A recent BBC article tells how chess has been successfully embedded in the country’s culture. The article cites proponents claiming evidence to the game boosting children’s development and education. They state that a game of chess:
- improves test scores and reading performance;
- raises IQ scores and strengthen problem solving skills;
- enhances concentration, memory and calculation;
- fosters creative thinking;
- teaches discipline and social skills.
Pein stresses that in addition, chess is relatively cheap. Making it ideal to be issued to children in economically disadvantaged areas.
Chess in the digital era
By chance, the Dutch news also featured children and games this week. The difference being that they concentrated on youngsters becoming addicted to online gaming and possible negative consequences like seclusion and depression.
In a digital era, where we discuss such issues and whether or not to use Facebook and Twitter in the classroom; it seems off to propagate chess —a 1500 year old game— as part of the curriculum. Or as one tweeter put it:
But there are also tweeters, who like Pein, believe in the many gains of chess being taught at primary schools to young children:
As for myself, looking back I’m inclined to believe that both my sister and I benefitted from our father teaching us to play the game. I may not have incorporated all the positive skills —then again I’m a moderate player; yet I can pretty well hold my own in the analytical department.

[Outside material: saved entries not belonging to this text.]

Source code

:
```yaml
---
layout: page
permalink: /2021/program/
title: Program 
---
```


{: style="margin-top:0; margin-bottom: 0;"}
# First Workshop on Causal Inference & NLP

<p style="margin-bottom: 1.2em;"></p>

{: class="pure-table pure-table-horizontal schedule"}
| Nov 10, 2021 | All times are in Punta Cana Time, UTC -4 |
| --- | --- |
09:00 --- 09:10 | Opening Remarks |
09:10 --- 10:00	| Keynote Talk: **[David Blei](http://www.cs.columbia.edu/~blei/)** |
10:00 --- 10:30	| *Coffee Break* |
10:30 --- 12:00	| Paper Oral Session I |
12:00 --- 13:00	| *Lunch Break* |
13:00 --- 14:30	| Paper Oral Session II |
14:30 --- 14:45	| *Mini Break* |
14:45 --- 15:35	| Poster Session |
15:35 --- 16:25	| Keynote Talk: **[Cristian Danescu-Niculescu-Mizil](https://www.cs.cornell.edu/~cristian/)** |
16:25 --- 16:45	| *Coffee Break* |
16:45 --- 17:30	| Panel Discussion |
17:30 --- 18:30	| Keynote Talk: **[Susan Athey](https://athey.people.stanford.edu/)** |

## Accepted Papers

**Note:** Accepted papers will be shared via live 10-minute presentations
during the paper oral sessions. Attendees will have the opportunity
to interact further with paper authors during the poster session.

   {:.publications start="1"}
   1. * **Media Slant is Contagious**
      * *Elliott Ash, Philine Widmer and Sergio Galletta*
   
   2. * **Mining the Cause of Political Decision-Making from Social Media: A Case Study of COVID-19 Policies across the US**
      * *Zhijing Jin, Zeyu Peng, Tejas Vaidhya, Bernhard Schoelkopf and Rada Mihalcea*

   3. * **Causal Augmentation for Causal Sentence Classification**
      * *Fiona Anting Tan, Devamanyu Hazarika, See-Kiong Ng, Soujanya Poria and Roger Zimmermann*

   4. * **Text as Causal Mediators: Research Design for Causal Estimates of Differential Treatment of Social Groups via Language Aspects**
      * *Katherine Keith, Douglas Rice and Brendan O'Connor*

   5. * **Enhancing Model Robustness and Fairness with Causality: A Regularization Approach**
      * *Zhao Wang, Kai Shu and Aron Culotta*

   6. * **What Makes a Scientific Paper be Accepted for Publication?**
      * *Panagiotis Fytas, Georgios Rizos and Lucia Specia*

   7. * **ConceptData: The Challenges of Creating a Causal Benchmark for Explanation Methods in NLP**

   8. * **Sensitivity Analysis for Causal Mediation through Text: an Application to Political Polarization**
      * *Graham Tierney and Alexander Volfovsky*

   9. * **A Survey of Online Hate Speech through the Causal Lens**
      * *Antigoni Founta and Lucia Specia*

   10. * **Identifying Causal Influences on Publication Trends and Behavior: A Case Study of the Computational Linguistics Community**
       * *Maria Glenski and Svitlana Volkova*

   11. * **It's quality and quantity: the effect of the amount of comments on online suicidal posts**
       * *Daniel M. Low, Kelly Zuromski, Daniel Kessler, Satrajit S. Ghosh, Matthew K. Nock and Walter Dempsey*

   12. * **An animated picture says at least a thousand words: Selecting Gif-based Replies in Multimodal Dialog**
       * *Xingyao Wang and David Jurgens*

As for my sister; she is one of the most intelligent women I know. A well-disciplined and focussed strategic thinker and very adaptive. I’ve never witnessed anyone with the ability to self-educate the way she can.
Should chess be taught at schools? Yes. I’m all for it. Should it be compulsory? I’m not so sure. There’s no blueprint here. Every school’s different. With its own rich or meagre resources. Every child’s different. Chess may work for some; but not for others.
When you come to think of it, learning itself is like a game of chess. Always moving; always changing. The essence is capturing the right learning strategy that fits a particular learning situation: be it school or a group of children.
What do you think? Will making chess compulsory in schools foster children’s intellectual development and improve their critical thinking skills?